Problem to work on> For each line in the records that contains "true", make a copy.

Records supplied>
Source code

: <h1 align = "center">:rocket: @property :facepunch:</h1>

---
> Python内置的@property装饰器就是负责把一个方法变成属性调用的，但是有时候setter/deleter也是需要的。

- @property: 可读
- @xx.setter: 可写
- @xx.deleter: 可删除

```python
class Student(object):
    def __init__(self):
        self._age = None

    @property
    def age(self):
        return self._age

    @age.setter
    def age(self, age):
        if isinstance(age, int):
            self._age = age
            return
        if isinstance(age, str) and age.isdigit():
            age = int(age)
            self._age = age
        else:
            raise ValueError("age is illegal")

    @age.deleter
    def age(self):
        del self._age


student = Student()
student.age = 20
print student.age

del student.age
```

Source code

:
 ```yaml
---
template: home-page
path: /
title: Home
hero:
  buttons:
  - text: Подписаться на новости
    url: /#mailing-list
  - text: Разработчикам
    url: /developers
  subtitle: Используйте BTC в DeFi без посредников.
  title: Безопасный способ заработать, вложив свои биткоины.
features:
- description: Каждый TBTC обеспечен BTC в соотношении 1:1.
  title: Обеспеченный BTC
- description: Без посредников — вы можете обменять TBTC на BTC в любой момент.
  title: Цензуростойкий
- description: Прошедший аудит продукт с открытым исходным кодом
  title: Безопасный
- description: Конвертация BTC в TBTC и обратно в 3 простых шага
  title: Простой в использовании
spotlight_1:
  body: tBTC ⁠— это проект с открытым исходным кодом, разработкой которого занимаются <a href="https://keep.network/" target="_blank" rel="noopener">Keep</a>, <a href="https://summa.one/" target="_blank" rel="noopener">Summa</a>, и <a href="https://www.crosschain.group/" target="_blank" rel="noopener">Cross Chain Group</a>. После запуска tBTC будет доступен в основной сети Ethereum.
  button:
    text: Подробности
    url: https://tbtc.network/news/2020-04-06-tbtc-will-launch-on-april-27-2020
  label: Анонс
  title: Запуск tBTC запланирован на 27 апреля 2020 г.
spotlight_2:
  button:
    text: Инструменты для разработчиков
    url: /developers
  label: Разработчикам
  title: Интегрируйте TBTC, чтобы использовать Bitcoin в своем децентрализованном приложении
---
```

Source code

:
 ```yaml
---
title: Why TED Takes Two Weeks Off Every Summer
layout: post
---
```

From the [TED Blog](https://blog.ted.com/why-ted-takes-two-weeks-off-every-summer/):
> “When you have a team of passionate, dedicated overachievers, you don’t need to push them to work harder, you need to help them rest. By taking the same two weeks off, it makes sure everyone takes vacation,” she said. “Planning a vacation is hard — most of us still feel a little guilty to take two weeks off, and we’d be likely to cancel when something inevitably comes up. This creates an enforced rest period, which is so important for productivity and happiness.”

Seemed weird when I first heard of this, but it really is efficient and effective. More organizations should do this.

* * *

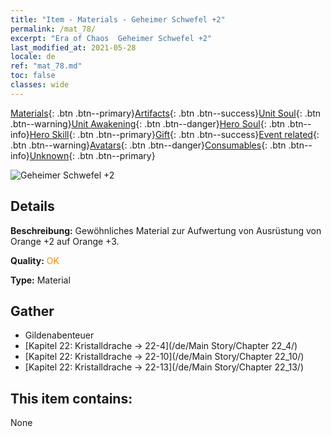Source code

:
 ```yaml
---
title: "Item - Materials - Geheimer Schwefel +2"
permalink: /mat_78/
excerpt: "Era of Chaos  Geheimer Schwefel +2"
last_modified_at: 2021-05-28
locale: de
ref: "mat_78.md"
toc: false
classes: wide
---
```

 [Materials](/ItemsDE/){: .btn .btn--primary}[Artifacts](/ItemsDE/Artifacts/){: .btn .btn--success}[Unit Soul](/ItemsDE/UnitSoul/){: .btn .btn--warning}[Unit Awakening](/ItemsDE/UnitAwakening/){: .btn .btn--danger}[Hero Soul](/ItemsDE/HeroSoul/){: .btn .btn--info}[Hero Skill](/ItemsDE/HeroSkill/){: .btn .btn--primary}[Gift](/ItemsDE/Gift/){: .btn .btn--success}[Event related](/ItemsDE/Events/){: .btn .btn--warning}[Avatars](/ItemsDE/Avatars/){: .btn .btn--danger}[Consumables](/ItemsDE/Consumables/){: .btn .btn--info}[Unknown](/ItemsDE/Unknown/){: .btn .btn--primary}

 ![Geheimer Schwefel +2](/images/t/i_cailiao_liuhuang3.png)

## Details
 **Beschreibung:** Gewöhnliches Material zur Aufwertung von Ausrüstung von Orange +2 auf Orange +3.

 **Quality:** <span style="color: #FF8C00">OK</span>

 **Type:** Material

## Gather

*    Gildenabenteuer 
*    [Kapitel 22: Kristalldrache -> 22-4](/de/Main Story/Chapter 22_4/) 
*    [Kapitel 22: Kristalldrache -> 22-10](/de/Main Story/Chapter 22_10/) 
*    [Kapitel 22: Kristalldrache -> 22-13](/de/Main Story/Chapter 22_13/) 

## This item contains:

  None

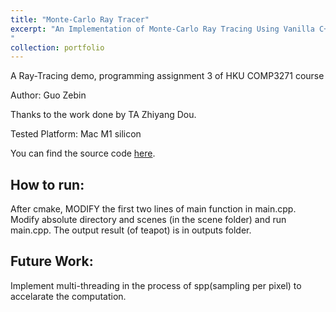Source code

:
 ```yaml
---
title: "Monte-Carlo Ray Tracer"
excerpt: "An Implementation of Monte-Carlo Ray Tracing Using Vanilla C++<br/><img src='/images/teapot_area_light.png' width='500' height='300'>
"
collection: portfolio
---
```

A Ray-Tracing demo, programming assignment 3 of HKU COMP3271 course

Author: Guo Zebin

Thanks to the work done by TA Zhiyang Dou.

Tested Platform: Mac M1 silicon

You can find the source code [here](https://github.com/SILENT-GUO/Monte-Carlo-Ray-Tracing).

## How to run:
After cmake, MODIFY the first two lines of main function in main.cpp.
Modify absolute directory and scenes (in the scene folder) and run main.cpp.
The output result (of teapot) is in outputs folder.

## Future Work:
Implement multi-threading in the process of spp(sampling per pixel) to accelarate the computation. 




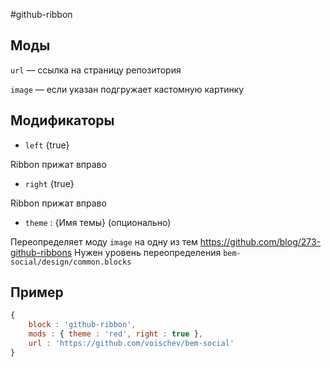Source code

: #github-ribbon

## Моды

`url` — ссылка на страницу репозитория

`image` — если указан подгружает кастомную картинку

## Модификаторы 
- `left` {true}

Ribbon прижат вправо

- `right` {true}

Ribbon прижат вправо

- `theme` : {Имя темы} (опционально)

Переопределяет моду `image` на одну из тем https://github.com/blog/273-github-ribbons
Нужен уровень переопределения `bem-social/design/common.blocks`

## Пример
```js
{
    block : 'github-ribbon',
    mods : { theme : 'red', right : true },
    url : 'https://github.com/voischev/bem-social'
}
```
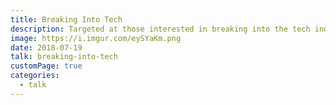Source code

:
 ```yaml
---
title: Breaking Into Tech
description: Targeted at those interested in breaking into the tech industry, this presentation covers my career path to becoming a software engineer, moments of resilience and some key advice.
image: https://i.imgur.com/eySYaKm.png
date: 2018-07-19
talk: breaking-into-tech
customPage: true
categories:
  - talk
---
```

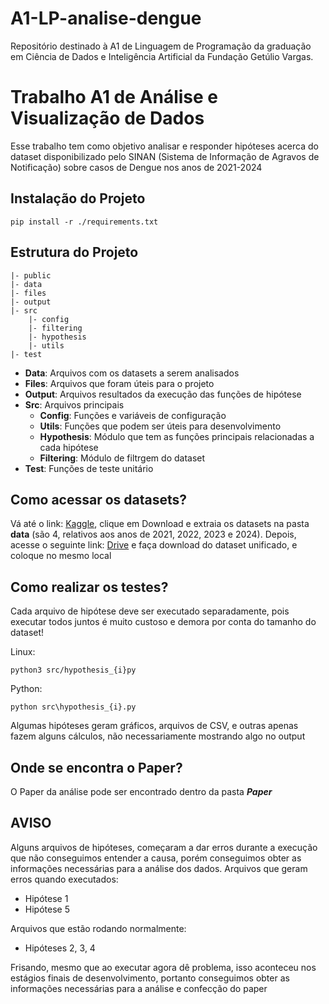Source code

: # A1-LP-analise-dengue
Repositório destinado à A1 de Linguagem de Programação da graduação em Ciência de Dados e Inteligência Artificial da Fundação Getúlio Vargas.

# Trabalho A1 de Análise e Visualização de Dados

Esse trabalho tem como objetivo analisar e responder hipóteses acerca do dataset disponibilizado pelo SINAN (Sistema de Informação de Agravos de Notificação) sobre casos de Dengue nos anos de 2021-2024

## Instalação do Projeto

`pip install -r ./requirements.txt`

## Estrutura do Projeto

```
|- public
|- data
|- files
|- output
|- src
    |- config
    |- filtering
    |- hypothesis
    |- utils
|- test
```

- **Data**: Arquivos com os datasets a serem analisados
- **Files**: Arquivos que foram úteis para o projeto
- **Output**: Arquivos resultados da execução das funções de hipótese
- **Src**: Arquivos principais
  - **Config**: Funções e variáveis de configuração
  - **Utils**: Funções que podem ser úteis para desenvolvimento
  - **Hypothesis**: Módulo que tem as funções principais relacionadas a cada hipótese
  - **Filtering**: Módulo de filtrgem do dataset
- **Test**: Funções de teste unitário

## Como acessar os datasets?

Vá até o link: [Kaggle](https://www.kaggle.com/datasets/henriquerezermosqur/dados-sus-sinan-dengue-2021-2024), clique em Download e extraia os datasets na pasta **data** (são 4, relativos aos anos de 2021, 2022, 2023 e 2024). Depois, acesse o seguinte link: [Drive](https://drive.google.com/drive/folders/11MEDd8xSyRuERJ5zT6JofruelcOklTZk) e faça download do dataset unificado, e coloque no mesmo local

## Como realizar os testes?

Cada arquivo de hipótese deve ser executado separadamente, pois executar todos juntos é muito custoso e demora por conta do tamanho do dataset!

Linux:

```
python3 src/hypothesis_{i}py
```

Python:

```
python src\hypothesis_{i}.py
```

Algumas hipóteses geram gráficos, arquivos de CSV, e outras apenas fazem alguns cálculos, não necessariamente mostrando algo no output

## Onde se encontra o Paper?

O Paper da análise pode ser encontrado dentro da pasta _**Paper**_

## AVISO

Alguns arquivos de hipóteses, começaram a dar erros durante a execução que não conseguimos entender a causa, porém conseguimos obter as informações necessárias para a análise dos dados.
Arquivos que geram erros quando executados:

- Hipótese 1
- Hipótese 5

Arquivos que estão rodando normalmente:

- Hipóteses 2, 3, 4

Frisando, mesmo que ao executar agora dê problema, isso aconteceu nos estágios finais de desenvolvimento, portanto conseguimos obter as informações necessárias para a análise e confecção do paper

---

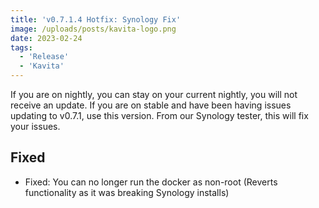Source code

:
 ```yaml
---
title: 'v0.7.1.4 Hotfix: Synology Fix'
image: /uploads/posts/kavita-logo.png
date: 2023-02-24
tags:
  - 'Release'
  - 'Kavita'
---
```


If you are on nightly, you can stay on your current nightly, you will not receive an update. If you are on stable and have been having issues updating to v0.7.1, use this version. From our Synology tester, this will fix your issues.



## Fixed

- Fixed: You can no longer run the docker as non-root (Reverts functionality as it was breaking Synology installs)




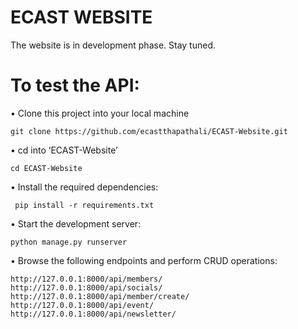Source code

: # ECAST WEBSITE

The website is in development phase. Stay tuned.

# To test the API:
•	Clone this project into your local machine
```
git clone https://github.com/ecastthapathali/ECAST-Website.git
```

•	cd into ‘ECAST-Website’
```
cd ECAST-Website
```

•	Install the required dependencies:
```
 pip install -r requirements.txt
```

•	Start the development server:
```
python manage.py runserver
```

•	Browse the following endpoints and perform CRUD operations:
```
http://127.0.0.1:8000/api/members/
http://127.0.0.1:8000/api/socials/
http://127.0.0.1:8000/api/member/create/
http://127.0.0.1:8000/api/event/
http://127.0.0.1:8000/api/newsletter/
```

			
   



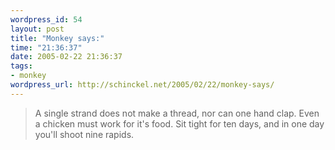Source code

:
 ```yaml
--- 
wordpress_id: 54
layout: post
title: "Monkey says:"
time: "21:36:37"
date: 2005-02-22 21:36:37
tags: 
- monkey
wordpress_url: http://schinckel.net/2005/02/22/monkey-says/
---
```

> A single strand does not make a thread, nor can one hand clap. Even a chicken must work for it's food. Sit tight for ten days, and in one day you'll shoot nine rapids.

Problem solution>
- `left` {true}
- `right` {true}
    mods : { theme : 'red', right : true },
customPage: true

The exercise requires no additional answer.